Fatti, non teoremi, secondo i giudici: la «pluralità delle sue attività ha costituito un concreto, volontario, consapevole contributo al mantenimento, consolidamento e rafforzamento di Cosa Nostra, cui è stata offerta l'opportunità, con la mediazione di Dell'Utri, di entrare in contatto con importanti ambienti dell'economia e della finanza». Ed esistono «prove certe della compromissione mafiosa dell'imputato Dell'Utri anche relativamente alla sua stagione politica». Forza Italia nasce nel '93 da un'idea di Dell'Utri. Il quale «non ha potuto negare» che ancora nel novembre '93 incontrava Mangano a Milano, come risulta dalle sue agende, mentre era «in corso l'organizzazione del partito Forza Italia e Cosa nostra preparava il cambio di rotta verso la nascente forza politica». Il perchè, secondo i giudici, è semplice: Dell'Utri incontrava Mangano nel '93-94 per promettere «aiuti concreti ed importanti a Cosa Nostra in cambio del sostegno a Forza Italia». Tant'è che ancora nel '99 Cosa Nostra impone ai suoi uomini di votare Dell'Utri «per tirarlo fuori dai suoi guai giudiziari: i rappresentanti delle istituzioni 'lo volevano fottere' a tutti i costi, ma non avrebbero più potuto fargli nulla se fosse andato al Parlamento Europeo». Dunque fin dal '94 «vi è prova che Dell'Utri aveva promesso alla mafia precisi vantaggi politici e la mafia si era vieppiù orientata a votare Forza Italia».

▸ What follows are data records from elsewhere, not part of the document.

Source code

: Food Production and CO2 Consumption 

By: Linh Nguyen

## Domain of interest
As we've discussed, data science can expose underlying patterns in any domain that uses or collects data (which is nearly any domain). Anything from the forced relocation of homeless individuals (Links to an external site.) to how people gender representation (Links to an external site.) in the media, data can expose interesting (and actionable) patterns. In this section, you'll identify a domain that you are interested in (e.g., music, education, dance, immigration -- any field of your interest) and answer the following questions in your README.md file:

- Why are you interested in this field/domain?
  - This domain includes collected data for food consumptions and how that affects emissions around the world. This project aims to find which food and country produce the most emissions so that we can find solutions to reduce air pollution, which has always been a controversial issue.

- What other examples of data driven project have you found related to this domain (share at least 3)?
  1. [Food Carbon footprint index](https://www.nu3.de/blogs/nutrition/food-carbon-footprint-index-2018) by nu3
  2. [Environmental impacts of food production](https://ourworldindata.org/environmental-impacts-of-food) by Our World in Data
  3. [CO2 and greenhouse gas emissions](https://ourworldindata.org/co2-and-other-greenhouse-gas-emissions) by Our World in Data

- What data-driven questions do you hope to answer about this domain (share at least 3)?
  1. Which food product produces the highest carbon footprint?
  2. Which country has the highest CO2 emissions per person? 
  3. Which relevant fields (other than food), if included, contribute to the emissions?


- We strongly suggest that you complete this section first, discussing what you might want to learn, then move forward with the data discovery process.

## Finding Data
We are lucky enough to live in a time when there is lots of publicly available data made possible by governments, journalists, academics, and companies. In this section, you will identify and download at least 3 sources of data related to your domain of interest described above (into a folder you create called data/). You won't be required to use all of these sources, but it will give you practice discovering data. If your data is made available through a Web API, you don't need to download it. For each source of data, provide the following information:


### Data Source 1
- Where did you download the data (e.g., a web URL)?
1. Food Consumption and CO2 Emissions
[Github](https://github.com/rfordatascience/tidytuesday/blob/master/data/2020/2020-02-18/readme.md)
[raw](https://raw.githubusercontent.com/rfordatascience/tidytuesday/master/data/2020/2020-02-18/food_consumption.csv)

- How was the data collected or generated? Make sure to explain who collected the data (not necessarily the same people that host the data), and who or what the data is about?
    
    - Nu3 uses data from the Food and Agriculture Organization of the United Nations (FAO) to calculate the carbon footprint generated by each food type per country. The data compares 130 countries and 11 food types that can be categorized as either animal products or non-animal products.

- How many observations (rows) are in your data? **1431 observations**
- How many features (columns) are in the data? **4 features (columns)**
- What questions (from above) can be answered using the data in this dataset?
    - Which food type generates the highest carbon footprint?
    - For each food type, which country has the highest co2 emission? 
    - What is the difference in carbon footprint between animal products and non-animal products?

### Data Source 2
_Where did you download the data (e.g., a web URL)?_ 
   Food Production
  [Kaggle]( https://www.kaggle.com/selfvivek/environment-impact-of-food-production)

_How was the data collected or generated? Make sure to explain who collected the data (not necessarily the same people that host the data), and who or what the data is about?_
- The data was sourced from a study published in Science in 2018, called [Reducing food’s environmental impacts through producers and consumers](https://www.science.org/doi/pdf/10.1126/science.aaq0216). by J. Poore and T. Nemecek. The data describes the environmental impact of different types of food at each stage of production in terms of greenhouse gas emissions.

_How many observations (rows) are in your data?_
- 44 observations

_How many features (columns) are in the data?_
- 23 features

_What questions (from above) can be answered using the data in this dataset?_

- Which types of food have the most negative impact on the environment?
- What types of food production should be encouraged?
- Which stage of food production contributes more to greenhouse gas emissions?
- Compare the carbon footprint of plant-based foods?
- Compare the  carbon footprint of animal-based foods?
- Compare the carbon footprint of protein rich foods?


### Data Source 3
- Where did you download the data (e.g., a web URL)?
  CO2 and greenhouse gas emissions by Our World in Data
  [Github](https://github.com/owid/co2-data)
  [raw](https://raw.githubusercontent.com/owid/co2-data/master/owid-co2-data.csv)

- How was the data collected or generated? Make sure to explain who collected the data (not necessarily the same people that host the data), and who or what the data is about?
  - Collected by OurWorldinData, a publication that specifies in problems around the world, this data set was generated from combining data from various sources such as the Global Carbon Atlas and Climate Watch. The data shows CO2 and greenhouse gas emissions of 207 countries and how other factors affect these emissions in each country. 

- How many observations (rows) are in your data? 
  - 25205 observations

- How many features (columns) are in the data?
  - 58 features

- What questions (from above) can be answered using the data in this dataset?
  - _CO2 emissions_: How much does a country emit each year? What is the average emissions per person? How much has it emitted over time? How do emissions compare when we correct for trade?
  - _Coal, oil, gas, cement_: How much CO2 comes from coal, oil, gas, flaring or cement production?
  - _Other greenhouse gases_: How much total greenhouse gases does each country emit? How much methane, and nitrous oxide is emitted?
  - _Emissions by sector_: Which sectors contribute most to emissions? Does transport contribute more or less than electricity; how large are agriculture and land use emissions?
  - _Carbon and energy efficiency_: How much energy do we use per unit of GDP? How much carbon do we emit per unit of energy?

Altro capitolo: l'origine delle fortune di Berlusconi, che incamerò a cavallo fra gli anni 70 e 80 centinaia di miliardi di lire di provenienza ignota: i pm Ingroia e Gozzo han sostenuto che è tutto poco trasparente. Il Tribunale condivide: «La scarsa trasparenza di molte operazioni Fininvest negli anni 1975-84 non han trovato smentita in quelle del consulente della difesa Dell'Utri; non è stato possibile risalire… all'origine dei flussi di denaro investiti nella creazione delle holding Fininvest». Poteva chiarire tutto Berlusconi. Ma quando il Tribunale si è recato a Palazzo Chigi per interrogarlo, nel 2002, il premier «si è avvalso della facoltà di non rendere interrogatorio. L'on. Berlusconi ha esercitato legittimamente un diritto riconosciuto dal codice di rito ma, ad avviso del Tribunale, si è lasciato sfuggire l'imperdibile occasione di fare personalmente e definitivamente chiarezza sulla delicata tematica, incidente sulla correttezza e trasparenza del suo precedente operato di imprenditore che solo lui, meglio di qualunque consulente o testimone, avrebbe potuto illustrare. Invece, ha scelto il silenzio». Scena muta.